Is it what you expected? More fun, less fun? What opportunities,
obstacles have you encountered? What have you accomplished so far,
what is out there on your horizon as goals?
A:
I find myself caught in the ease it would have been to talk and
the work of the word when it falls in lines across the page. That
said: the answers.
I
had no real expectations, other than the fact that things would
change in my life as a writer. And it has decreased the incline,
and smoothed a bit of the pavement on the road which I have travel
and have traveled for decades. Now, there are even more performances,
there is more inclusion on panels, there are more opportunities
to help support poetry activities in and out of this area.
The
range of my voice has been widened. You, for example, are talking
with me and that wouldn't have happened six months ago. Yet my work
is essentially the same work. That is my work as writer, as poet,
as poet performer, as poet-in-residence has not gone through any
startling developments. But the fact is you are not seeking me out
because of the work, my work, as poet, but indeed because of my
position as San Francisco's third poet laureate. Yet it was my work,
that got me the position.
A
strange spiral, this journey as P.L., so often I find myself circling
around the body, rather than diving into the heart of poetry.
I
am not sure what I have accomplished so far. So far as what? How
do you measure accomplishment if one appears at an event, speaks
on a panel, raises issues, encourages thought, reads a poem, is
read a poem? What's the standard? Where's the scale? Is there a
six months quotient, one year, term?. When a plant turns from seed
to food crop, who gets the credit? The one who planted it? The one
who fed it? The one who watered it? The one who tied up the sapling?
The one who harvested?
There
are three stated duties for the poet laureate of San Francisco.
One is to make a "state of poetry in Sam Francisco" address.
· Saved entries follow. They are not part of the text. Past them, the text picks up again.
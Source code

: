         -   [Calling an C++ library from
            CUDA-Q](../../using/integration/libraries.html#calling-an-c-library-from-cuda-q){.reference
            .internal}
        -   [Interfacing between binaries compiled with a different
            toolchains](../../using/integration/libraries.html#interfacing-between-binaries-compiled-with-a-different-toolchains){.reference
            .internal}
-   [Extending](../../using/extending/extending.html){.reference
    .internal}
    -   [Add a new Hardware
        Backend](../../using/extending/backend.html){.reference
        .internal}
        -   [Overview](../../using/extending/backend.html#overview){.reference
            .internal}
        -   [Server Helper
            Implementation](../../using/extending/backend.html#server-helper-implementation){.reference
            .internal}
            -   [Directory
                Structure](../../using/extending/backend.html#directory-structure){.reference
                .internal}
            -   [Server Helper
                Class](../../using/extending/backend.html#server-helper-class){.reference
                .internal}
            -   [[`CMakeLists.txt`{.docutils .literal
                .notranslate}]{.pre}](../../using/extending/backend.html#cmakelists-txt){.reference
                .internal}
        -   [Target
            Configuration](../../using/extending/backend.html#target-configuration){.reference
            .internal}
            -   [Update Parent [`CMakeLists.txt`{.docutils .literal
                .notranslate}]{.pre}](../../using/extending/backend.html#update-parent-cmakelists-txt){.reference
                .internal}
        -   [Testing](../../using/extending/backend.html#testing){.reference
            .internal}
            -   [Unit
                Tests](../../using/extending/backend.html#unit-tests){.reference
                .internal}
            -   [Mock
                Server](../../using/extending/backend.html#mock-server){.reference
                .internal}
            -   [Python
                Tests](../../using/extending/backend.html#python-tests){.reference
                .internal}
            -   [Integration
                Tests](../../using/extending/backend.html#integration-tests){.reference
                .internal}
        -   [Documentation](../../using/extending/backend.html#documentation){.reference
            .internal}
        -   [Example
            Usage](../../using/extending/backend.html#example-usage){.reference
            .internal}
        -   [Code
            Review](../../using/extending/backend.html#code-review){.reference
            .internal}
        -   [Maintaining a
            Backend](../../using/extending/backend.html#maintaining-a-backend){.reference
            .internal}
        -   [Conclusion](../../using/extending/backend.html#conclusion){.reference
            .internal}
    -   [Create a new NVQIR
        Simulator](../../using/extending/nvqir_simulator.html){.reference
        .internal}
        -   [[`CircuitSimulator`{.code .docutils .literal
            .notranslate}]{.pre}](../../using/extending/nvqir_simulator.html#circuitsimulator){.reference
I did that in April. The text of that address will be one part of
my forthcoming poetry book, where river meets ocean (City Lights
2003). This will be the third book in City Lights Publishing Poet
Laureate Book Series following, of course, Laurence Ferlinghetti's
San Francisco Poems and Janice Mirikitani's Love Works. A second
stated objective is that the poet laureate participate in some way
in the San Francisco International Book Fair. That wonderful festival
is currently on hiatus, however in its stead I was a part of an
exciting Litquake, a weekend literary arts festival that took place
in San Francisco in October.
The
third obligation is to create some kind of a project. I am still
planning but should have the project moving in the next few months.
Oh...
and yes, all in all, it is definitely fun!
Q.
As you say, accepting the position of poet laureate has increased
attention to what you "do" as a writer, now Devorah Major
has the chance to "be more Devorah" in the public eye.
A.
I am in the public eye more, but I am as much of myself as I always
was.
Q.
With the increased attention, has your awareness of your own writing
as a public act altered at all?
My
main issue is that I have less time to write, and am expected to
do any number of things which pull me from the core work of being
a poet. Writing remains a case of some days chicken, some days feathers.
Q.
To what extent do you see the act of writing as a public act or
fulfilling a social/political role for you?
A.
The acting of writing is, for me, a private act. I write alone,
rewrite alone. On the other hand, I see poetry as both a written
and an oral art form. It comes fully to life when lifted from the
page and given the breath of air to shape its meaning. Thus performance
is a public act, but writing private. And in pubic performance the
poem changes. Rhythm, inflection, accent, all color the way an audience
receives a poem, and the audience, in its action and interaction,
in turn effects the performance, the reading of the poem.
In
terms of politics I am not sure we use the word in the same way.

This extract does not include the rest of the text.